Temperature + top-p
Two knobs that control randomness in language model outputs. Understanding when to turn each one changes everything about how your prompts behave.
Temperature
Temperature scales the logits before softmax. At temp=0, the model always picks the highest-probability token — fully deterministic. At temp=1, the original distribution is unchanged. Above 1, the distribution flattens further, making low-probability tokens more likely.
Use for benchmarks, classification, fact extraction, and any task where reproducibility matters. Same input always yields the same output.
The sweet spot for conversational agents. Enough variance to feel natural and avoid repetition, but not so much that the model goes off the rails.

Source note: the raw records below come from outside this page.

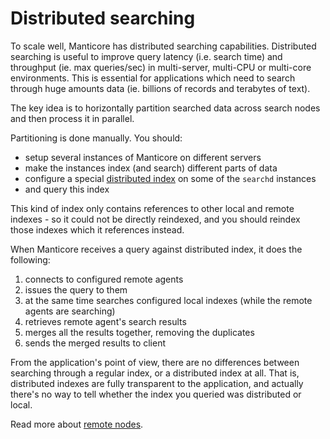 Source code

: # Distributed searching

To scale well, Manticore has distributed searching capabilities. Distributed searching is useful to improve query latency (i.e. search time) and throughput (ie. max queries/sec) in multi-server, multi-CPU or multi-core environments. This is essential for applications which need to search through huge amounts data (ie. billions of records and terabytes of text).

The key idea is to horizontally partition searched data across search nodes and then process it in parallel.

Partitioning is done manually. You should:

* setup several instances of Manticore on different servers
* make the instances index (and search) different parts of data
* configure a special [distributed index](../Creating_an_index/Creating_a_distributed_index/Creating_a_distributed_index.md) on some of the `searchd` instances
* and query this index

This kind of index only contains references to other local and remote indexes - so it could not be directly reindexed, and you should reindex those indexes which it references instead.

When Manticore receives a query against distributed index, it does the following: 

1. connects to configured remote agents
2. issues the query to them
3. at the same time searches configured local indexes (while the remote agents are searching)
4. retrieves remote agent's search results
5. merges all the results together, removing the duplicates
6. sends the merged results to client

From the application's point of view, there are no differences between searching through a regular index, or a distributed index at all. That is, distributed indexes are fully transparent to the application, and actually there's no way to tell whether the index you queried was distributed or local.

Read more about [remote nodes](../Creating_a_cluster/Remote_nodes.md). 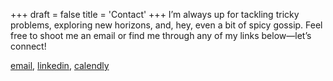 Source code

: +++
draft = false
title = 'Contact'
+++
I’m always up for tackling tricky problems, exploring new horizons, and, hey, even a bit of spicy gossip. Feel free to shoot me an email or find me through any of my links below—let’s connect!

[email](mailto:sakshamdhull442@gmail.com), [linkedin](https://www.linkedin.com/in/dhull442/), [calendly](https://calendly.com/dhull442/15min)
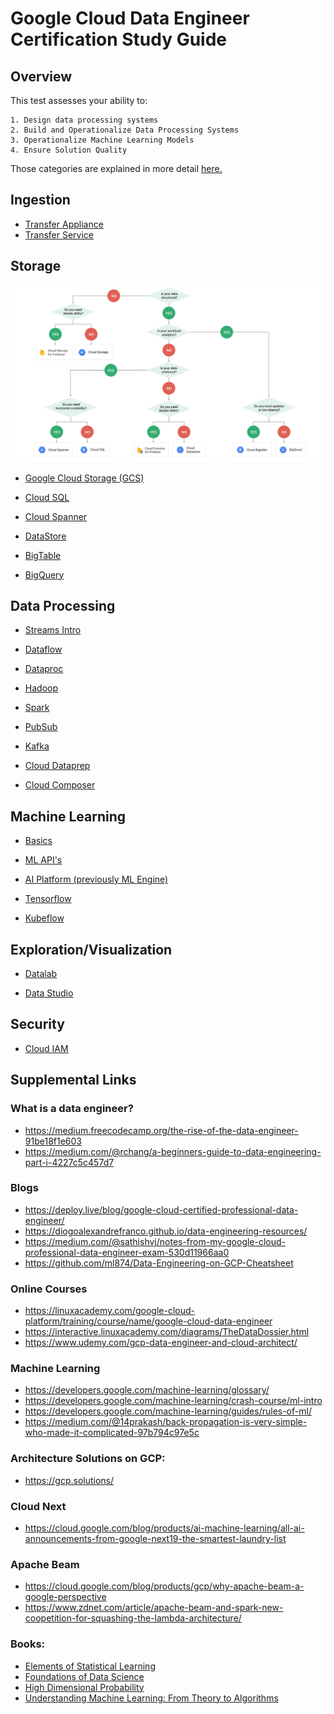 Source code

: # Google Cloud Data Engineer Certification Study Guide

## Overview

This test assesses your ability to:

	1. Design data processing systems
	2. Build and Operationalize Data Processing Systems
	3. Operationalize Machine Learning Models
	4. Ensure Solution Quality

Those categories are explained in more detail [here.](https://cloud.google.com/certification/guides/data-engineer/)

## Ingestion

* [Transfer Appliance](ingest/transfer-appliance.md)
* [Transfer Service](ingest/transfer-service.md)

## Storage

![alt text](./images/storage-options.svg)

* [Google Cloud Storage (GCS)](storage/google-cloud-storage.md)

* [Cloud SQL](storage/cloud-sql.md)

* [Cloud Spanner](storage/cloud-spanner.md)

* [DataStore](storage/datastore.md)

* [BigTable](storage/bigtable.md)

* [BigQuery](storage/bigquery.md)

## Data Processing

* [Streams Intro](processing/streams-introduction.md)

* [Dataflow](processing/dataflow.md)

* [Dataproc](processing/dataproc.md)

* [Hadoop](processing/hadoop.md)

* [Spark](processing/spark.md)

* [PubSub](processing/pubsub.md)

* [Kafka](processing/kafka.md)

* [Cloud Dataprep](processing/cloud-dataprep.md)

* [Cloud Composer](processing/cloud-composer.md)

## Machine Learning

* [Basics](machine-learning/basics.md)

* [ML API's](machine-learning/ml-apis.md)

* [AI Platform (previously ML Engine)](machine-learning/ai-platform.md)

* [Tensorflow](machine-learning/tensorflow.md)

* [Kubeflow](machine-learning/kubeflow.md)

## Exploration/Visualization

* [Datalab](exploration-visualization/datalab.md)

* [Data Studio](exploration-visualization/data-studio.md)

## Security

* [Cloud IAM](security/cloud-iam.md)

## Supplemental Links

### What is a data engineer?

- https://medium.freecodecamp.org/the-rise-of-the-data-engineer-91be18f1e603
- https://medium.com/@rchang/a-beginners-guide-to-data-engineering-part-i-4227c5c457d7

### Blogs

- https://deploy.live/blog/google-cloud-certified-professional-data-engineer/
- https://diogoalexandrefranco.github.io/data-engineering-resources/
- https://medium.com/@sathishvj/notes-from-my-google-cloud-professional-data-engineer-exam-530d11966aa0
- https://github.com/ml874/Data-Engineering-on-GCP-Cheatsheet

### Online Courses

- https://linuxacademy.com/google-cloud-platform/training/course/name/google-cloud-data-engineer
- https://interactive.linuxacademy.com/diagrams/TheDataDossier.html
- https://www.udemy.com/gcp-data-engineer-and-cloud-architect/

### Machine Learning

- https://developers.google.com/machine-learning/glossary/
- https://developers.google.com/machine-learning/crash-course/ml-intro
- https://developers.google.com/machine-learning/guides/rules-of-ml/
- https://medium.com/@14prakash/back-propagation-is-very-simple-who-made-it-complicated-97b794c97e5c

### Architecture Solutions on GCP:

- https://gcp.solutions/

### Cloud Next

- https://cloud.google.com/blog/products/ai-machine-learning/all-ai-announcements-from-google-next19-the-smartest-laundry-list

### Apache Beam

- https://cloud.google.com/blog/products/gcp/why-apache-beam-a-google-perspective
- https://www.zdnet.com/article/apache-beam-and-spark-new-coopetition-for-squashing-the-lambda-architecture/

### Books: 

- [Elements of Statistical Learning](https://web.stanford.edu/~hastie/ElemStatLearn/printings/ESLII_print12.pdf)
- [Foundations of Data Science](https://www.cs.cornell.edu/jeh/book.pdf)
- [High Dimensional Probability](https://www.math.uci.edu/~rvershyn/papers/HDP-book/HDP-book.pdf)
- [Understanding Machine Learning: From Theory to Algorithms](https://www.cs.huji.ac.il/~shais/UnderstandingMachineLearning/understanding-machine-learning-theory-algorithms.pdf)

Storytelling, brainstorming, poetry. High temperature surfaces surprising word choices. Pair with top-p to cap the tail risk.
Top-p (nucleus sampling)
Top-p sorts tokens by probability descending, then keeps the smallest set whose cumulative probability exceeds p. Everything outside that nucleus gets zeroed out. This dynamically adjusts the candidate pool — narrow for confident predictions, wide when the model is uncertain.
When top-p shines
- Long-form generation. Temperature alone can let probability mass bleed into hundreds of junk tokens. Top-p clips the tail.
- Mixed-confidence tasks. When some steps are obvious (next word in a common phrase) and others are open-ended, top-p adapts automatically.
- Reducing repetition. Combined with a moderate temperature, top-p prevents the model from cycling through the same high-probability candidates.
Recommended defaults
| Use case | Temperature | Top-p |
|---|---|---|
| Evaluations / extraction | 0 | 1.0 |
| Chat / assistants | 0.7 | 0.9 |
| Creative writing | 1.0 | 0.95 |
| Code generation | 0.2 | 0.95 |
These are starting points. The best settings depend on your model, prompt, and tolerance for variance. Change one knob at a time and evaluate.
How they interact
Temperature is applied first — it reshapes the entire distribution. Top-p then truncates the reshaped distribution. This means a high temperature can push tokens that were originally low-probability above the nucleus threshold, and a low top-p can undo some of the flattening that temperature introduced. Most APIs let you set both; if you only set one, the other defaults to a neutral value (usually temp=1, top_p=1).